The process has such a long history that it has become a tradition:
Barack Obama used 22 pens to sign his landmark healthcare law. Lyndon Johnson is said to have used 75 to sign the Civil Rights Act. The tradition goes back to at least Franklin Roosevelt, as Time explained in 2010: “The pen used to sign legislation itself becomes a historical artifact. The more pens a president uses, the more thank-you gifts he can offer to those who helped create that piece of history.”
It also happens in state legislatures:

And they are available for purchase online.
There are actually three main types of pens typically called presidential pens. The first and perhaps the most well-known are bill signing pens. These are the pen or pens used by the President when he signs a bill into law during a signing ceremony. The second type is pens distributed by The White House or government agencies, as souvenirs or gifts. The third type is pens given out during presidential campaigns or during visits to events and locations by the President during his term of office... [the record for most pens] belongs to President Lyndon Johnson, who in 1964 signed the Civil Rights Act using a whopping 75 pens
Ridiculous.  Stop spending my tax money on gifts to your friends.  Maybe I'm just in a bad mood.  Get off my lawn.


  1. It's worth pointing out that this is a very American habit, the monetization of democracy. For instance, in the UK, the Queen just 'assents' in a Privy Council meeting, which is held standing to keep it short.
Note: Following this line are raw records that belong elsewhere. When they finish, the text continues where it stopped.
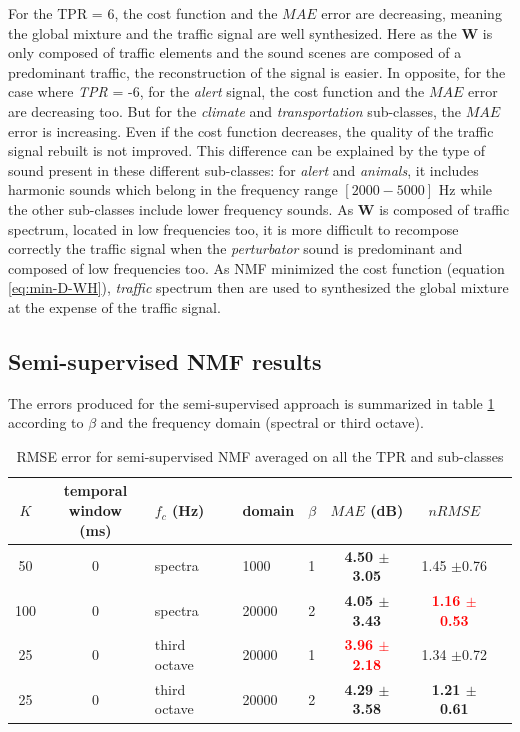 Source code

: \documentclass[twocolumn,a4paper,10pt]{article}
\begin{document}
For the TPR = 6, the cost function and the $MAE$ error are decreasing, meaning the global mixture and the traffic signal are well synthesized. Here as the $\mathbf{W}$ is only composed of traffic elements and the sound scenes are composed of a predominant traffic, the reconstruction of the signal is easier. In opposite, for the case where \textit{TPR} = -6, for the \textit{alert} signal, the cost function and the $MAE$ error are decreasing too. But for the \textit{climate} and \textit{transportation} sub-classes, the $MAE$ error is increasing. Even if the cost function decreases, the quality of the traffic signal rebuilt is not improved. This difference can be explained by the type of sound present in these different sub-classes: for \textit{alert} and \textit{animals}, it includes harmonic sounds which belong in the frequency range $\left[2000-5000\right]$ Hz while the other sub-classes include lower frequency sounds.  As $\mathbf{W}$ is composed of traffic spectrum, located in low frequencies too, it is more difficult to recompose correctly the traffic signal when the \textit{perturbator} sound is predominant and composed of low frequencies too. As NMF minimized the cost function (equation \ref{eq:min-D-WH}), \textit{traffic} spectrum then are used to synthesized the global mixture at the expense of the traffic signal.

\subsection{Semi-supervised NMF results}

The errors produced for the semi-supervised approach is summarized in table \ref{tab:results_semi_supervised} according to $\beta$ and the frequency domain (spectral or third octave).\\

\begin{table}
\centering
\begin{tabular}{cclllccc} 
$K$ & \shortstack{temporal\\window (ms)} & $f_c$ (Hz) & domain & $\beta$ & $MAE$ (dB) & $nRMSE$ \\ 
\hline 
 50 & 0 & spectra &  1000 & 1 & \textbf{4.50 $\pm$3.05} & 1.45 $\pm$0.76 \\
100 & 0 & spectra & 20000 & 2 & \textbf{4.05 $\pm$3.43} & \textbf{\textcolor{red}{1.16 $\pm$0.53}} \\ 
 25 & 0 & third octave & 20000 & 1 & \textbf{\textcolor{red}{3.96 $\pm$2.18}} & 1.34 $\pm$0.72 \\ 
 25 & 0 & third octave & 20000 & 2 & \textbf{4.29 $\pm$3.58} & \textbf{1.21 $\pm$0.61}
\end{tabular} 
\caption{RMSE error for semi-supervised NMF averaged on all the TPR and sub-classes}
\label{tab:results_semi_supervised}
\end{table}
\end{document}
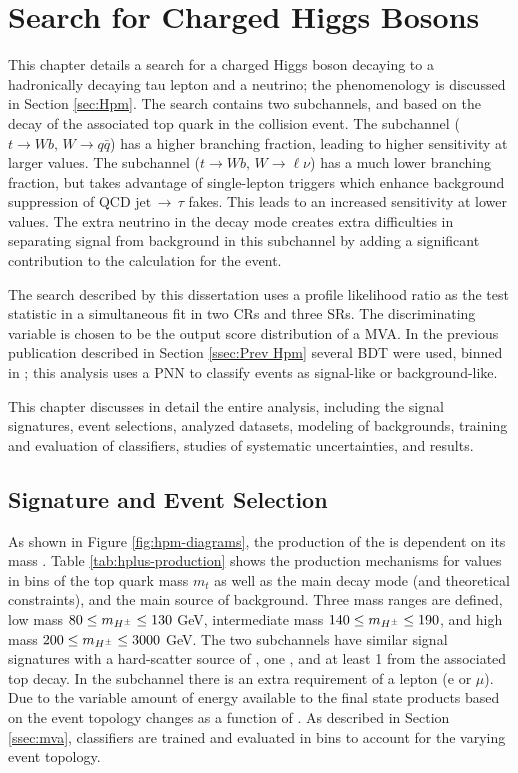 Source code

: \chapter{Search for Charged Higgs Bosons}\label{chap:hpana}
	This chapter details a search for a charged Higgs boson decaying to a hadronically decaying tau lepton and a neutrino; the phenomenology is discussed in Section \ref{sec:Hpm}. The search contains two subchannels, \taujets and \taulep based on the decay of the associated top quark in the collision event. The \taujets subchannel ($t\to Wb, \, W \to q\bar{q}$)  has a higher branching fraction, leading to higher sensitivity at larger \mHpm values. The \taulep subchannel ($t\to Wb, \, W \to \ell \nu$)  has a much lower branching fraction, but takes advantage of single-lepton triggers which enhance background suppression of \acrshort{QCD} $\mathrm{jet} \, \to \, \tau$ fakes. This leads to an increased sensitivity at lower \mHpm values. The extra neutrino in the \taulep decay mode creates extra difficulties in separating signal from background in this subchannel by adding a significant contribution to the \Etm calculation for the event. 

	The search described by this dissertation uses a profile likelihood ratio as the test statistic in a simultaneous fit in two \glspl{CR} and three \glspl{SR}. The discriminating variable is chosen to be the output score distribution of a \gls{MVA}. In the previous publication described in Section \ref{ssec:Prev Hpm} several \gls{BDT} were used, binned in \mHpm; this analysis uses a \gls{PNN} to classify events as signal-like or background-like.

	This chapter discusses in detail the entire analysis, including the signal signatures, event selections, analyzed datasets, modeling of backgrounds, training and evaluation of classifiers, studies of systematic uncertainties, and results.

	\section{Signature and Event Selection}\label{sec:signal}
		As shown in Figure \ref{fig:hpm-diagrams}, the production of the \Hpm is dependent on its mass \mHpm. Table \ref{tab:hplus-production} shows the production mechanisms for \mHpm values in bins of the top quark mass $m_t$ as well as the main decay mode (and theoretical constraints), and the main source of background. Three mass ranges are defined, low mass $80 \leq m_{H^{\pm}} \leq 130 $ GeV, intermediate mass $140 \leq m_{H^{\pm}} \leq 190$, and high mass $200 \leq m_{H^{\pm}} \leq 3000$ GeV.  The two subchannels have similar signal signatures with a hard-scatter source of \Etm, one \tauhad, and at least 1 \bjet from the associated top decay. In the \taulep subchannel there is an extra requirement of a lepton (e or $\mu$). Due to the variable amount of energy available to the final state products based on \mHpm the event topology changes as a function of \mHpm. As described in Section \ref{ssec:mva}, classifiers are trained and evaluated in \mHpm bins to account for the varying event topology.


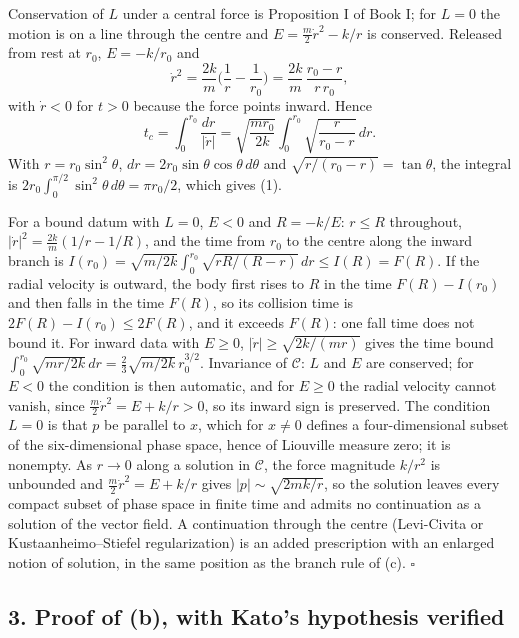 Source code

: \documentclass[11pt,a4paper]{article}
\begin{document}
Conservation of \(L\) under a central force is Proposition I of Book I;
for \(L=0\) the motion is on a line through the centre and
\(E=\tfrac m2\dot r^2-k/r\) is conserved. Released from rest at \(r_0\),
\(E=-k/r_0\) and
\[\dot r^2=\frac{2k}m\Big(\frac1r-\frac1{r_0}\Big)=\frac{2k}{m}\,\frac{r_0-r}{r\,r_0},\]
with \(\dot r<0\) for \(t>0\) because the force points inward. Hence
\[t_c=\int_0^{r_0}\frac{dr}{|\dot r|}
=\sqrt{\frac{m r_0}{2k}}\int_0^{r_0}\sqrt{\frac{r}{r_0-r}}\,dr.\] With
\(r=r_0\sin^2\theta\), \(dr=2r_0\sin\theta\cos\theta\,d\theta\) and
\(\sqrt{r/(r_0-r)}=\tan\theta\), the integral is
\(2r_0\int_0^{\pi/2}\sin^2\theta\,d\theta=\pi r_0/2\), which gives (1).

For a bound datum with \(L=0\), \(E<0\) and \(R=-k/E\): \(r\le R\)
throughout, \(|\dot r|^2=\tfrac{2k}m(1/r-1/R)\), and the time from
\(r_0\) to the centre along the inward branch is
\(I(r_0)=\sqrt{m/2k}\int_0^{r_0}\sqrt{rR/(R-r)}\,dr\le I(R)=F(R)\). If
the radial velocity is outward, the body first rises to \(R\) in the
time \(F(R)-I(r_0)\) and then falls in the time \(F(R)\), so its
collision time is \(2F(R)-I(r_0)\le2F(R)\), and it exceeds \(F(R)\): one
fall time does not bound it. For inward data with \(E\ge0\),
\(|\dot r|\ge\sqrt{2k/(mr)}\) gives the time bound
\(\int_0^{r_0}\sqrt{mr/2k}\,dr=\tfrac23\sqrt{m/2k}\,r_0^{3/2}\).
Invariance of \(\mathcal C\): \(L\) and \(E\) are conserved; for \(E<0\)
the condition is then automatic, and for \(E\ge0\) the radial velocity
cannot vanish, since \(\tfrac m2\dot r^2=E+k/r>0\), so its inward sign
is preserved. The condition \(L=0\) is that \(p\) be parallel to \(x\),
which for \(x\neq0\) defines a four-dimensional subset of the
six-dimensional phase space, hence of Liouville measure zero; it is
nonempty. As \(r\to0\) along a solution in \(\mathcal C\), the force
magnitude \(k/r^2\) is unbounded and \(\tfrac m2\dot r^2=E+k/r\) gives
\(|p|\sim\sqrt{2mk/r}\), so the solution leaves every compact subset of
phase space in finite time and admits no continuation as a solution of
the vector field. A continuation through the centre (Levi-Civita or
Kustaanheimo--Stiefel regularization) is an added prescription with an
enlarged notion of solution, in the same position as the branch rule of
(c). \(\square\)

\subsection{3. Proof of (b), with Kato's hypothesis
verified}\label{proof-of-b-with-katos-hypothesis-verified}
\end{document}
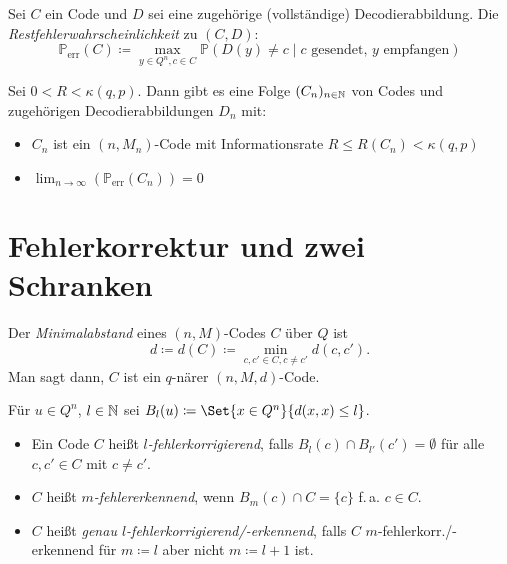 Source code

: \documentclass{cheat-sheet}
\renewcommand{\P}{\mathbb{P}} %
\newcommand{\CP}[2]{\P({#1}\mid{#2})} %
\newcommand{\err}{\text{err}} %
\begin{document}


\begin{defn}
  Sei $C$ ein Code und $D$ sei eine zugehörige (vollständige) Decodierabbildung.
  Die \emph{Restfehlerwahrscheinlichkeit} zu $(C, D)$:
  \[ \P_{\text{err}}(C) \coloneqq \max_{y \in Q^n, c \in C} \CP{D(y) \neq c}{\text{$c$ gesendet, $y$ empfangen}} \]
\end{defn}

\begin{samepage}

\begin{satz}
  Sei $0 < R < \kappa(q, p)$.
  Dann gibt es eine Folge $(C_n)_{n \in \mathbb{N}}$ von Codes und zugehörigen Decodierabbildungen $D_n$ mit: %
  \begin{itemize}
    \item $C_n$ ist ein $(n, M_n)$-Code mit Informationsrate $R \!\leq\! R(C_n) \!<\! \kappa(q, p)$
    \item $\lim_{n \to \infty} \left( \P_\err(C_n) \right) = 0$
  \end{itemize}
\end{satz}

\section{Fehlerkorrektur und zwei Schranken}

\end{samepage}


\begin{defn}
  Der \emph{Minimalabstand} eines $(n, M)$-Codes $C$ über $Q$ ist
  \[ d \coloneqq d(C) \coloneqq \min_{c,c' \in C, c \neq c'} d(c,c'). \]
  Man sagt dann, $C$ ist ein $q$-närer $(n, M, d)$-Code.
\end{defn}

\begin{nota}
  Für $u \in Q^n$, $l \in \mathbb{N}$ sei $B_l(u) \coloneqq \Set{x \in Q^n}{d(x, x) \leq l}$.
\end{nota}

\begin{defn}
  \begin{itemize}
    \item Ein Code $C$ heißt \emph{$l$-fehlerkorrigierend}, falls $B_l(c) \cap B_{l'}(c') = \emptyset$ für alle $c, c' \in C$ mit $c \neq c'$.
    \item $C$ heißt \emph{$m$-fehlererkennend}, wenn $B_m(c) \cap C = \{ c \}$ f.\,a. $c \in C$.
    \item $C$ heißt \emph{genau $l$-fehlerkorrigierend/-erkennend}, falls $C$ $m$-fehlerkorr./-erkennend für $m \coloneqq l$ aber nicht $m \coloneqq l+1$ ist.
  \end{itemize}
\end{defn}
\end{document}
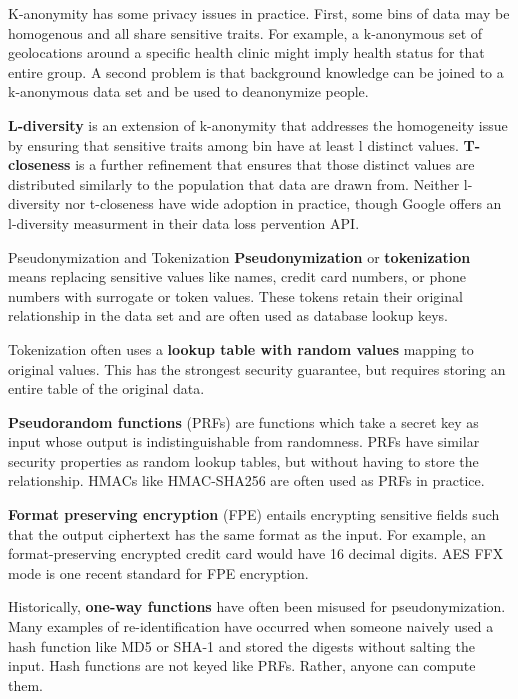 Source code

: \documentclass[nobib]{tufte-handout}
\begin{document}
K-anonymity has some privacy issues in practice. First, some bins of data may be
homogenous and all share sensitive traits. For example, a k-anonymous set of
geolocations around a specific health clinic might imply health status for that
entire group. A second problem is that background knowledge can be joined to a
k-anonymous data set and be used to deanonymize people.

\textbf{L-diversity} \cite{DBLP:conf/icde/MachanavajjhalaGKV06} is an extension
of k-anonymity that addresses the homogeneity issue by ensuring that sensitive
traits among bin have at least l distinct values.
\textbf{T-closeness} \cite{DBLP:conf/icde/LiLV07} is a further refinement that
ensures that those distinct values are distributed similarly to the population
that data are drawn from. Neither l-diversity nor t-closeness have wide adoption
in practice, though Google offers an l-diversity measurment in their data loss
pervention API.

Pseudonymization and Tokenization \textbf{Pseudonymization} or
\textbf{tokenization} means replacing sensitive values like names, credit card
numbers, or phone numbers with surrogate or token values. These tokens retain
their original relationship in the data set and are often used as database
lookup keys.

Tokenization often uses a \textbf{lookup table with random values} mapping to
original values. This has the strongest security guarantee, but requires storing
an entire table of the original data.

\textbf{Pseudorandom functions} (PRFs) are functions which take a secret key as
input whose output is indistinguishable from randomness. PRFs have similar
security properties as random lookup tables, but without having to store the
relationship. HMACs like HMAC-SHA256 are often used as PRFs in practice.

\textbf{Format preserving encryption} \cite{DBLP:conf/sacrypt/BellareRRS09} (FPE)
entails encrypting sensitive fields such that the output ciphertext has the same
format as the input. For example, an format-preserving encrypted credit card
would have 16 decimal digits. AES FFX mode \cite{dworkin2016recommendation} is
one recent standard for FPE encryption.

Historically, \textbf{one-way functions} have often been misused for
pseudonymization. Many examples of re-identification have occurred when someone
naively used a hash function like MD5 or SHA-1 and stored the digests without
salting the input. Hash functions are not keyed like PRFs. Rather, anyone can
compute them.
\end{document}
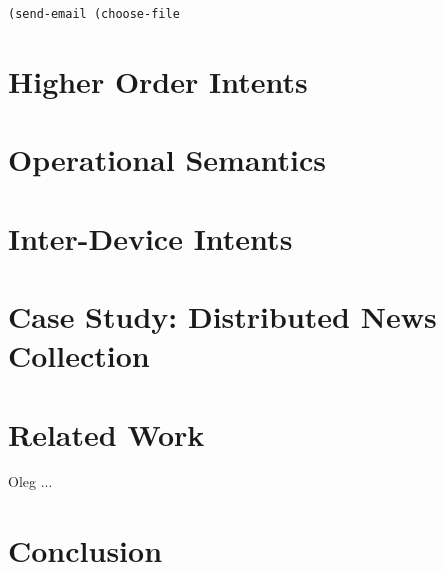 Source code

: \documentclass{acm_proc_article-sp}
\begin{document}
\begin{verbatim}
(send-email (choose-file
\end{verbatim}

\section{Higher Order Intents}

\section{Operational Semantics}

\section{Inter-Device Intents}

\section{Case Study: Distributed News Collection}

\section{Related Work}
Oleg \cite{kiselyov:2006} ...

\section{Conclusion}

{}

\end{document}
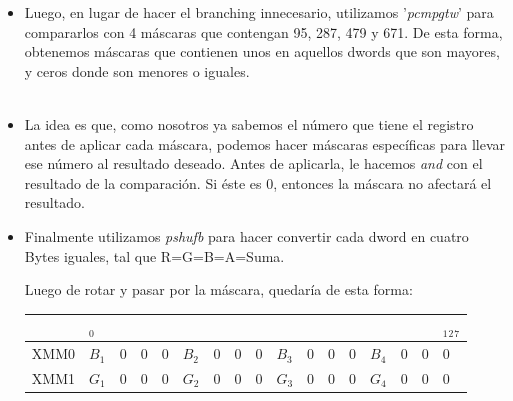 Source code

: \documentclass[a4paper]{article}
\begin{document}
\begin{itemize}
\begin{itemize}
\item Luego, en lugar de hacer el branching innecesario, utilizamos '\textit{pcmpgtw}' para compararlos con 4 m\'{a}scaras que contengan 95, 287, 479 y 671. De esta forma, obtenemos m\'{a}scaras que contienen unos en aquellos dwords que son mayores, y ceros donde son menores o iguales. \\
\
\item La idea es que, como nosotros ya sabemos el n\'{u}mero que tiene el registro antes de aplicar 
cada m\'{a}scara, podemos hacer m\'{a}scaras espec\'{i}ficas para llevar ese n\'{u}mero al resultado deseado. Antes de aplicarla, le hacemos \textit{and} con el resultado de la comparaci\'{o}n. Si \'{e}ste es 0, entonces la m\'{a}scara no afectar\'{a} el resultado.\\
\item Finalmente utilizamos \textit{pshufb} para hacer convertir cada dword en cuatro Bytes iguales, tal que R=G=B=A=Suma. \\
\begin{table}[h]
\center
Luego de rotar y pasar por la m\'{a}scara, quedar\'{i}a de esta forma:
\begin{tabular}{lllllllllllllllll}
                           & $_0$                       &                        &                        &                        &                            &                        &                        &                        &                            &                        &                        &                        &                            &                        &                        & $_1$$_2$$_7$                    \\ \hline
\multicolumn{1}{|l|}{XMM0} & \multicolumn{1}{l|}{$B_1$} & \multicolumn{1}{l|}{0} & \multicolumn{1}{l|}{0} & \multicolumn{1}{l|}{0} & \multicolumn{1}{l|}{$B_2$} & \multicolumn{1}{l|}{0} & \multicolumn{1}{l|}{0} & \multicolumn{1}{l|}{0} & \multicolumn{1}{l|}{$B_3$} & \multicolumn{1}{l|}{0} & \multicolumn{1}{l|}{0} & \multicolumn{1}{l|}{0} & \multicolumn{1}{l|}{$B_4$} & \multicolumn{1}{l|}{0} & \multicolumn{1}{l|}{0} & \multicolumn{1}{l|}{0} \\ \hline
\multicolumn{1}{|l|}{XMM1} & \multicolumn{1}{l|}{$G_1$} & \multicolumn{1}{l|}{0} & \multicolumn{1}{l|}{0} & \multicolumn{1}{l|}{0} & \multicolumn{1}{l|}{$G_2$} & \multicolumn{1}{l|}{0} & \multicolumn{1}{l|}{0} & \multicolumn{1}{l|}{0} & \multicolumn{1}{l|}{$G_3$} & \multicolumn{1}{l|}{0} & \multicolumn{1}{l|}{0} & \multicolumn{1}{l|}{0} & \multicolumn{1}{l|}{$G_4$} & \multicolumn{1}{l|}{0} & \multicolumn{1}{l|}{0} & \multicolumn{1}{l|}{0} \\ \hline

\end{tabular}
\end{table}
\end{itemize}
\end{itemize}
\end{document}
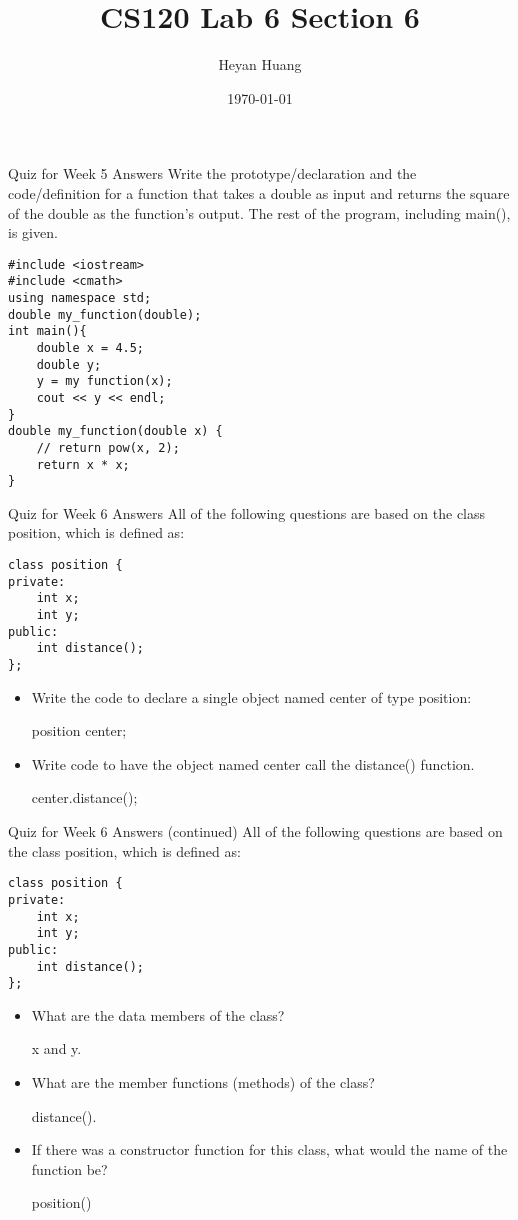 \documentclass[presentation]{beamer}
\author{Heyan Huang}
\date{\today}
\title{CS120 Lab \alert{6} Section \alert{6}}
\begin{document}
\maketitle

\begin{frame}[fragile,label=sec-1]{Quiz for Week 5 \alert{Answers}}
 Write the prototype/declaration and the code/definition for a function that takes a double as input and returns the square of the double as the function's output. The rest of the program, including main(), is given.
\begin{verbatim}
#include <iostream>
#include <cmath>
using namespace std;
double my_function(double);
int main(){
    double x = 4.5;
    double y;
    y = my function(x);
    cout << y << endl;
}
double my_function(double x) {
    // return pow(x, 2);
    return x * x;
}
\end{verbatim}
\end{frame}

\begin{frame}[fragile,label=sec-2]{Quiz for Week 6 \alert{Answers}}
 All of the following questions are based on the class position, which is defined as:
\begin{verbatim}
class position {
private:
    int x;
    int y;
public:
    int distance();
};
\end{verbatim}
\begin{itemize}
\item Write the code to declare a single object named \alert{center} of type position:

\alert{position center;}
\item Write code to have the object named center call the \alert{distance()} function.

\alert{center.distance();}
\end{itemize}
\end{frame}

\begin{frame}[fragile,label=sec-3]{Quiz for Week 6 \alert{Answers} (continued)}
 All of the following questions are based on the class position, which is defined as:
\begin{verbatim}
class position {
private:
    int x;
    int y;
public:
    int distance();
};
\end{verbatim}
\begin{itemize}
\item What are the data members of the class?

\alert{x and y.}
\item What are the member functions (methods) of the class?

\alert{distance().}
\item If there was a constructor function for this class, what would the name of the function be?

\alert{position()}
\end{itemize}
\end{frame}
\end{document}
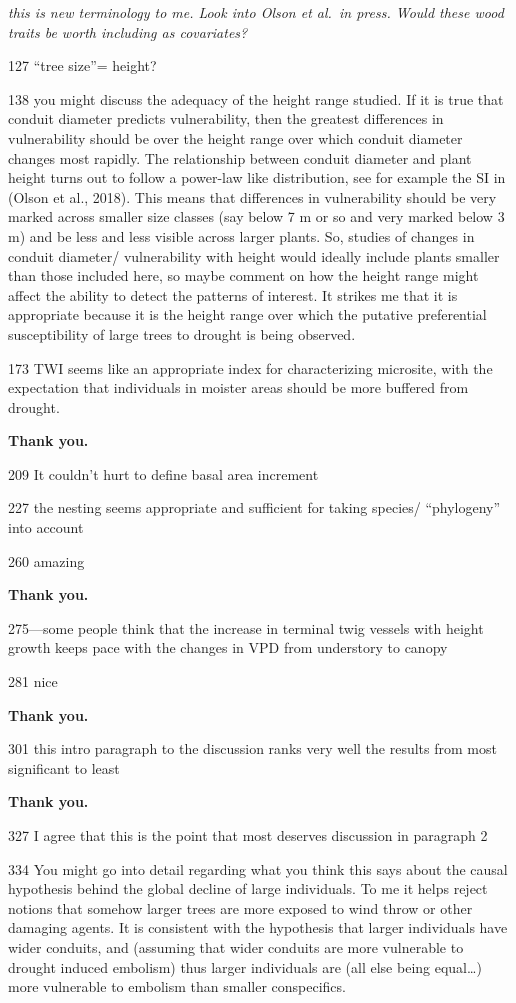 \documentclass[
]{article}
\begin{document}
\emph{this is new terminology to me. Look into Olson et al.~in press.
Would these wood traits be worth including as covariates?}

127 ``tree size''= height?

138 you might discuss the adequacy of the height range studied. If it is
true that conduit diameter predicts vulnerability, then the greatest
differences in vulnerability should be over the height range over which
conduit diameter changes most rapidly. The relationship between conduit
diameter and plant height turns out to follow a power-law like
distribution, see for example the SI in (Olson et al., 2018). This means
that differences in vulnerability should be very marked across smaller
size classes (say below 7 m or so and very marked below 3 m) and be less
and less visible across larger plants. So, studies of changes in conduit
diameter/ vulnerability with height would ideally include plants smaller
than those included here, so maybe comment on how the height range might
affect the ability to detect the patterns of interest. It strikes me
that it is appropriate because it is the height range over which the
putative preferential susceptibility of large trees to drought is being
observed.

173 TWI seems like an appropriate index for characterizing microsite,
with the expectation that individuals in moister areas should be more
buffered from drought.

\textbf{Thank you.}

209 It couldn't hurt to define basal area increment

227 the nesting seems appropriate and sufficient for taking species/
``phylogeny'' into account

260 amazing

\textbf{Thank you.}

275---some people think that the increase in terminal twig vessels with
height growth keeps pace with the changes in VPD from understory to
canopy

281 nice

\textbf{Thank you.}

301 this intro paragraph to the discussion ranks very well the results
from most significant to least

\textbf{Thank you.}

327 I agree that this is the point that most deserves discussion in
paragraph 2

334 You might go into detail regarding what you think this says about
the causal hypothesis behind the global decline of large individuals. To
me it helps reject notions that somehow larger trees are more exposed to
wind throw or other damaging agents. It is consistent with the
hypothesis that larger individuals have wider conduits, and (assuming
that wider conduits are more vulnerable to drought induced embolism)
thus larger individuals are (all else being equal\ldots) more vulnerable
to embolism than smaller conspecifics.
\end{document}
The Dutch and Belgian Kings get cramped hands from signing many many many bills because those countries don't really do omnibus bills. Other than the King, no one needs to be present when bills are signed.

  2. I have to say, as someone that had to adjust to being able to sign million dollar orders without oversight, you can get desensitized to the amount of money your spending. I learned this with a personal quarter million dollar fuck up. What kept me out of hot water was I reported it to my boss before anyone else did with steps I was going to take to fix it. I was a lot more careful after that.

    The federal government doesn't even investigate expenses of less than 50 million dollars because if they do, they spend more money than they save. Everyone in the federal government knows this and some use it to their advantage.

  3. I'm with you. Knock off the bullshit; send these people to a pen-itentiary! And get off my lawn too!

  4. I'm with you. Put a limit of 1 pen to each signing. What a waste, and so ridiculous.

  5. Industries are probably more concentrated today because of political arrangements, not technological advances.